Ayer empecé el día con un desayuno organizado por la Fundación Atlas en el que hablaba Rubén Zorrilla, uno de los intelectuales más importantes y más desconocidos de la Argentina. No es fácil ser inteligente de verdad en el país en el que el tuerto es rey.

El tema fue la sociedad de alta complejidad que describe en su libro que lleva ese título y explica el nacimiento del capitalismo como una derivación del desarrollo de la economía monetaria. La moneda permitió al hombre multiplicar sus intercambios cotidianos y eso implicó un crecimiento inusitado de bienestar.

Antes de la existencia de la moneda las personas comunes (sin poder político) se desenvolvían en una economía de subsistencia y realizaban transacciones a través del trueque. La moneda multiplicó el comercio y los individuos se relacionaban con otros sin necesidad de que ambos buscaran lo que el otro ofrecía porque recurrían a una mercancía que actuaba como patrón común, es decir la moneda. Para intercambiar no hacía falta que Juan quisiera tomates y se encontrara con Pedro que buscaba lechuga que era justo lo que ofrecía Juan. Bastaba que uno de los dos quisiera lo que el otro producía y le pagara con moneda para que este a su vez fuera a obtener lo que deseaba con el proveedor adecuado.

Como de intercambio es subjetivo y por eso las partes lo realizan beneficiándose ambas, mayor comercio es necesariamente mayor riqueza y eso es en términos sencillos lo que explica la explosión de productividad del ser humano liberado del control político. Claro que como sabemos después llegó el gobierno.

A la tarde estuve en el “Sonico blogger fest” un evento en el que se presentaba Sonico, una red social en internet creada por argentinos que cuenta con cuatro millones de miembros y apunta a ser una alternativa latina al exitoso Facebook.

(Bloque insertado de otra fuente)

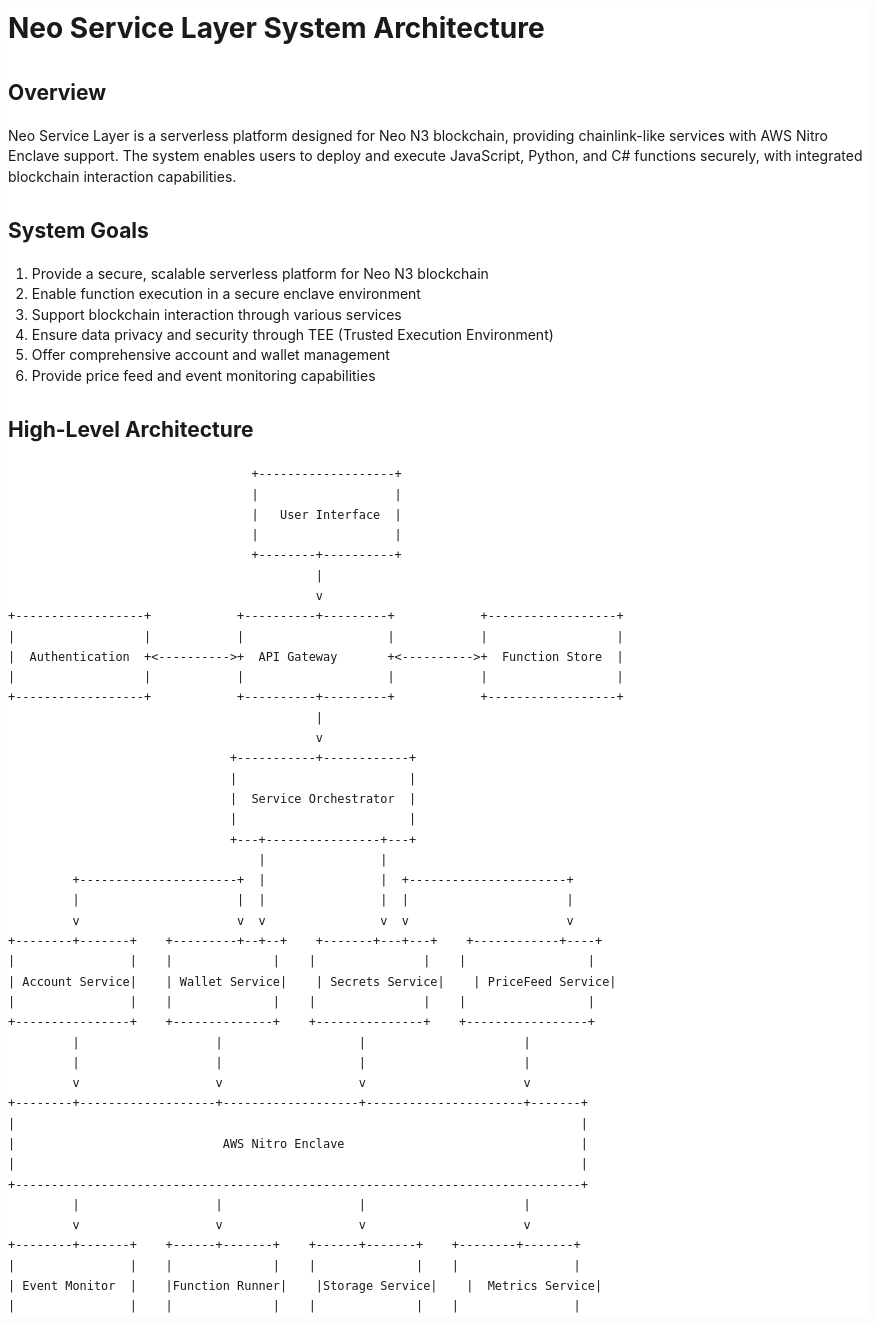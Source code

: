 # Neo Service Layer System Architecture

## Overview

Neo Service Layer is a serverless platform designed for Neo N3 blockchain, providing chainlink-like services with AWS Nitro Enclave support. The system enables users to deploy and execute JavaScript, Python, and C# functions securely, with integrated blockchain interaction capabilities.

## System Goals

1. Provide a secure, scalable serverless platform for Neo N3 blockchain
2. Enable function execution in a secure enclave environment
3. Support blockchain interaction through various services
4. Ensure data privacy and security through TEE (Trusted Execution Environment)
5. Offer comprehensive account and wallet management
6. Provide price feed and event monitoring capabilities

## High-Level Architecture

```
                                  +-------------------+
                                  |                   |
                                  |   User Interface  |
                                  |                   |
                                  +--------+----------+
                                           |
                                           v
+------------------+            +----------+---------+            +------------------+
|                  |            |                    |            |                  |
|  Authentication  +<---------->+  API Gateway       +<---------->+  Function Store  |
|                  |            |                    |            |                  |
+------------------+            +----------+---------+            +------------------+
                                           |
                                           v
                               +-----------+------------+
                               |                        |
                               |  Service Orchestrator  |
                               |                        |
                               +---+----------------+---+
                                   |                |
         +----------------------+  |                |  +----------------------+
         |                      |  |                |  |                      |
         v                      v  v                v  v                      v
+--------+-------+    +---------+--+--+    +-------+---+---+    +------------+----+
|                |    |              |    |               |    |                 |
| Account Service|    | Wallet Service|    | Secrets Service|    | PriceFeed Service|
|                |    |              |    |               |    |                 |
+----------------+    +--------------+    +---------------+    +-----------------+
         |                   |                   |                      |
         |                   |                   |                      |
         v                   v                   v                      v
+--------+-------------------+-------------------+----------------------+-------+
|                                                                               |
|                             AWS Nitro Enclave                                 |
|                                                                               |
+-------------------------------------------------------------------------------+
         |                   |                   |                      |
         v                   v                   v                      v
+--------+-------+    +------+-------+    +------+-------+    +--------+-------+
|                |    |              |    |              |    |                |
| Event Monitor  |    |Function Runner|    |Storage Service|    |  Metrics Service|
|                |    |              |    |              |    |                |
```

Pareciera que una cosa no tenía nada que ver con otra pero en realidad están muy relacionadas. Internet también multiplica los intercambios y por ese solo hecho nos hace más ricos. Y el súmmum ha llegado con la incorporación del aspecto social a la red. Sitios como Sónico, Facebook, Twitter y muchos otros que tal vez no tengan el fin específico de interconectar personas (caso de Twitter), de hecho están abaratando de un modo dramático el costo de interactuar con personas que tienen intereses similares y que van mucho más allá de la “red real” de relaciones a la que estaba circunscripto el crecimiento de los intercambios no comerciales (por llamarlos de algún modo y no empezar a hacer disquisiciones).

Las redes sociales son el último grito de la web. Se trata de sitios dónde la gente se conecta en principio para intercambiar pensamientos, fotos, actividades que están realizando. En el evento de Sonico conocí a varios otros “tuiteros” de cuyas vidas e intereses me enteré a toda velocidad en Twitter, donde a su vez conocí a Marina Torchiari que es columnista de mi programa de radio. En un solo acto las relaciones virtuales se convirtieron en reales algo que con el viejo método digamos, hubiera llevado mucho más tiempo y muchos más sandwichitos de pavita (con el consiguiente aumento de peso, aunque a esta altura estoy entregado).

Pensaba hacer un comentario corto sobre esta conexión entre ambos eventos y se me escapó la tortuga.

Somos más ricos. Aprovechémoslo antes de que los políticos descubran la forma de arruinarlo.